Recap of Monday’s Severe Weather


Storms on Monday cause major destruction throughout the state.

On December 16, 2019, strong storms led to serious damage in areas of Louisiana and portions of southern Mississippi that are part of our viewing area. Homes and other property were destroyed, and lives were lost.

At approximately 10:39 a.m. on Monday, the National Weather Service issued a tornado watch for most of Louisiana effective until 6 p.m on the same day. Hail, wind and tornadoes were the primary threat. Hail could be the size of a ping pong ball. Widespread wind gusts could exceed 75 mph, and several tornadoes were likely. Wind gusts and tornadoes proved to be the most destructive of the three.

One of the first tornadoes in the state yesterday morning occurred in Webster Parish, according the the National Weather Service office in Shreveport. It had an EF1 rating and peak winds of 110 mph. The tornado was on the ground from 10:42 to 10:46, and in just four minutes, it traveled 3.63 miles and was 250 yards wide. Initial damage was recorded when the tornado crossed Mims Road. Near this location, hundreds of hardwood and softwood trees were uprooted. Then, two single family houses’ roofs and sheds were damaged near Evergreen School Road. The tornado then lifted off the ground and touched down near Highway 159. There, it picked up a mobile home and carried it for 50 yards. The home was destroyed when it landed. After that, the tornado lifted again and carried debris into Claiborne Parish.

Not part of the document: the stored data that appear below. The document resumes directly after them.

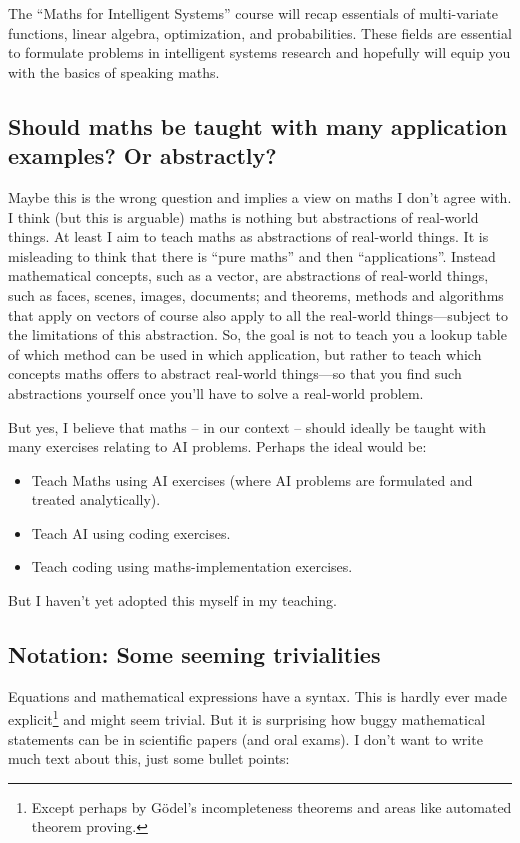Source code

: The ``Maths for Intelligent Systems'' course will recap essentials of
multi-variate functions, linear algebra, optimization, and probabilities. These
fields are essential to formulate problems in intelligent
systems research and hopefully will equip you with the basics of
speaking maths.

\subsection{Should maths be taught with many application examples? Or
abstractly?}

Maybe this is the wrong question and implies a view on maths I don't
agree with. I think (but this is arguable) maths is nothing but
abstractions of real-world things. At least I aim to teach maths as
abstractions of real-world things. It is misleading to think that
there is ``pure maths'' and then ``applications''. Instead
mathematical concepts, such as a vector, are abstractions of
real-world things, such as faces, scenes, images, documents; and
theorems, methods and algorithms that apply on vectors of course also
apply to all the real-world things---subject to the limitations of
this abstraction. So, the goal is not to teach you a lookup table of
which method can be used in which application, but rather to teach
which concepts maths offers to abstract real-world things---so that
you find such abstractions yourself once you'll have to solve a
real-world problem.

But yes, I believe that maths -- in our context -- should ideally be taught with many exercises relating to AI problems. Perhaps the ideal would be:
\begin{itemize}
\item Teach Maths using AI exercises (where AI problems are formulated and treated analytically).
\item Teach AI using coding exercises.
\item Teach coding using maths-implementation exercises.
\end{itemize}
But I haven't yet adopted this myself in my teaching.


\subsection{Notation: Some seeming trivialities}

Equations and mathematical expressions have a syntax. This is hardly
ever made explicit\footnote{Except perhaps by G{\"o}del's incompleteness
theorems and areas like automated theorem proving.} and might seem
trivial. But it is surprising how buggy mathematical statements can be
in scientific papers (and oral exams). I don't want to write much text
about this, just some bullet points:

Two of the hardest hit places were DeRidder and Alexandria. A tornado warning was issued for DeRidder at 11 a.m. At 12:26 p.m., one was issued for Alexandria, and 16 minutes later, that warning became an emergency. A tornado was confirmed and caused destruction from DeRidder to Alexandria. According to a preliminary report from the National Weather Service office in Lake Charles, the path length was 63 miles long. The Vernon Parish Sheriff’s Office shared on Facebook that the tornado resulted in structural damage to several churches, homes and buildings. It also caused fallen trees and downed power lines. Among all that was damaged was a mobile home in which a resident was killed.

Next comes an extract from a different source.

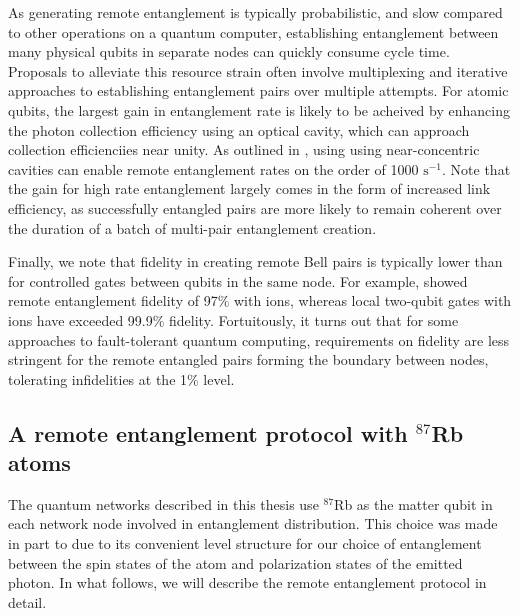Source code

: As generating remote entanglement is typically probabilistic, and slow compared to other operations on a quantum computer, establishing entanglement between many physical qubits in separate nodes can quickly consume cycle time. Proposals to alleviate this resource strain often involve multiplexing\cite{Huie2021} and iterative approaches to establishing entanglement pairs over multiple attempts\cite{li2024high}. For atomic qubits, the largest gain in entanglement rate is likely to be acheived by enhancing the photon collection efficiency using an optical cavity, which can approach collection efficienciies near unity. As outlined in \cite{Young2022}, using using near-concentric cavities can enable remote entanglement rates on the order of 1000 $\text{s}^{-1}$. Note that the gain for high rate entanglement largely comes in the form of increased link efficiency, as successfully entangled pairs are more likely to remain coherent over the duration of a batch of multi-pair entanglement creation. 

Finally, we note that fidelity in creating remote Bell pairs is typically lower than for controlled gates between qubits in the same node. For example,\cite{saha2024high} showed remote entanglement fidelity of 97$\%$ with ions, whereas local two-qubit gates with ions have exceeded 99.9$\%$ fidelity\cite{harty2014high, ballance2016high, clark2021high,srinivas2021high}. Fortuitously, it turns out that for some approaches to fault-tolerant quantum computing, requirements on fidelity are less stringent for the remote entangled pairs forming the boundary between nodes, tolerating infidelities at the 1$\%$ level\cite{ramette2024fault}.

\subsection{A remote entanglement protocol with $^{87}$Rb atoms}

The quantum networks described in this thesis use $^{87}$Rb as the matter qubit in each network node involved in entanglement distribution. This choice was made in part to due to its convenient level structure for our choice of entanglement between the spin states of the atom and polarization states of the emitted photon. In what follows, we will describe the remote entanglement protocol in detail.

In Amite County, Mississippi, an EF2 tornado with a peak wind speed of 135 mph touched down at 2:30 p.m and lasted for 32 minutes According to the National Weather Service office in New Orleans. It first touched down in Compromise and lifted a metal roof, back porch and carport off a home before travelling northeastward and across County Road 567. There, it tore off the roofing material of a few single family homes and removed and destroyed a wide manufactured home. The tornado continued northeastward across Freeman and Dixon roads and lifted a home from its foundation and caused it to collide with a tree. At this location, three injuries were reported. The injured were pinned under debris after being carried by the tornado. Next, the tornado continued its northeastern track to Pecan Orchard home where it tore down the metal roof and parts of the chimney of a home. Meadville Road ad Coleman Road were the next places hit. Trees were snapped at the location and near Reeves Road and Fenn Road. The tornado tore off part of a metal roof and carport of a home. The tornado snapped trees as it traveled along Butler Road Southeast. The last stop in the county that the tornado hit was Branch Road where trees were snapped. It then moved into Lincoln County, Mississippi.

The National Weather Service office in New Orleans reported that an EF1 tornado made landfall in the eastern portion of the state in the afternoon. This one took place in Tangipahoa Parish from 3:46 p.m. until 3:49 p.m. Winds peaked at 105 mph. The path was 1.35 miles, and the tornado was 50 yards wide. It first touched down near the intersection of Highway 440 and Fannie Powell Road. The storm traveled northeastward, crossed into the northwest portion of Washington Parish and then crossed Highway 450. Trees along the tornado’s path were snapped. Part of one home’s tin roof was peeled. The tornado finally lifted after passing Highway 450. The same storm that produced this tornado had an associated mesocyclone that caused 11 miles of damage in Walthall County. Trees and tree limbs were damaged, but because the destruction was sporadic and without rotation, the National Weather Service did not identify a tornado there.

The tornadoes skipped most of the state and portions of the viewing area, but severe thunderstorms did occur. Much of the state saw rain ahead of this cold front that left us with cold temperatures.